(Task material begins)
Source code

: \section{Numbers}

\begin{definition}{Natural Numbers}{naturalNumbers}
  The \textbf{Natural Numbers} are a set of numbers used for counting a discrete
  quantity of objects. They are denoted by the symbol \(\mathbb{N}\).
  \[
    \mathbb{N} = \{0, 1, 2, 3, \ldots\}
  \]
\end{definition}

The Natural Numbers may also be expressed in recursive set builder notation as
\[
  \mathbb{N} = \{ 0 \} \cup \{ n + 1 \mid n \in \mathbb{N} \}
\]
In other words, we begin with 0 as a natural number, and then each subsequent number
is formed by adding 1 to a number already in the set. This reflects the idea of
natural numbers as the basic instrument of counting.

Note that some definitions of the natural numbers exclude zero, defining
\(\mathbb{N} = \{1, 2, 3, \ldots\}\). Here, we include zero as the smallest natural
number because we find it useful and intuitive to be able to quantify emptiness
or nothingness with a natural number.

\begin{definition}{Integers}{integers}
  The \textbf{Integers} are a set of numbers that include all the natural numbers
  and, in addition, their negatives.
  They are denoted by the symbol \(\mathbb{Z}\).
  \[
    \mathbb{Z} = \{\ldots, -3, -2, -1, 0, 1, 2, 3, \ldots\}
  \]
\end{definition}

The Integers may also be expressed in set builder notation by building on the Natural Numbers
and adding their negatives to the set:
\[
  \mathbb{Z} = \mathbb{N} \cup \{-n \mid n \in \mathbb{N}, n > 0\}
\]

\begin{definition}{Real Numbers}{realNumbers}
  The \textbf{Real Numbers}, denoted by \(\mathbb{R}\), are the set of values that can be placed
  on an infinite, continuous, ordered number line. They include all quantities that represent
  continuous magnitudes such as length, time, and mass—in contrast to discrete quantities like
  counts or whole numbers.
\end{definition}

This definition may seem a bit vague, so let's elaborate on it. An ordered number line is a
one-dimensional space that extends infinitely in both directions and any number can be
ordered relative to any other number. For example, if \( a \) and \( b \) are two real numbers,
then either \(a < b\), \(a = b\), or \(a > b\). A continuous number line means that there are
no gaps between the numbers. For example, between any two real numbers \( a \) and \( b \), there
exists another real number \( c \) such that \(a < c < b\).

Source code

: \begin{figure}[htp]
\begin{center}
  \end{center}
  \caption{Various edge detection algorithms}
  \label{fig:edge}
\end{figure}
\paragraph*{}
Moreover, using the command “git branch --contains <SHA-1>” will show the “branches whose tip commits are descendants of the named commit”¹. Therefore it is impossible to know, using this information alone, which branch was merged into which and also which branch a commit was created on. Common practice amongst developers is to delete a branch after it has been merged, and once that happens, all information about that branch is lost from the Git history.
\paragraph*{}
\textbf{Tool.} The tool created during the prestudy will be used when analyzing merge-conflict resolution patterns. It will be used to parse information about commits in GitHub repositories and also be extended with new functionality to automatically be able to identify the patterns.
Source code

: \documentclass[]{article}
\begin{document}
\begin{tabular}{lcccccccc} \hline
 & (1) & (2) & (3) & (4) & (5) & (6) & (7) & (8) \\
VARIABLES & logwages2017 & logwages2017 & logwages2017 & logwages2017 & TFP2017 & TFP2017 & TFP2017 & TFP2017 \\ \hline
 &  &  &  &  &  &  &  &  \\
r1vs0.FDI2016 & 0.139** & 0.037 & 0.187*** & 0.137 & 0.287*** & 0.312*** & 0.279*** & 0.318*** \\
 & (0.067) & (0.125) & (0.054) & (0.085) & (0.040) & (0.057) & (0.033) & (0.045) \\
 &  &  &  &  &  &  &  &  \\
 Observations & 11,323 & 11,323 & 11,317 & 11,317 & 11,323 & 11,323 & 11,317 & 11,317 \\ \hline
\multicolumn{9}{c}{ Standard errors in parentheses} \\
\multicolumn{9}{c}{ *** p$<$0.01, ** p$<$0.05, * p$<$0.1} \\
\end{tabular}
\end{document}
(Task material ends)
What needs to be done:
Sift through the entries and copy every line with "notation".

Solved problem:
The Natural Numbers may also be expressed in recursive set builder notation as
The Integers may also be expressed in set builder notation by building on the Natural Numbers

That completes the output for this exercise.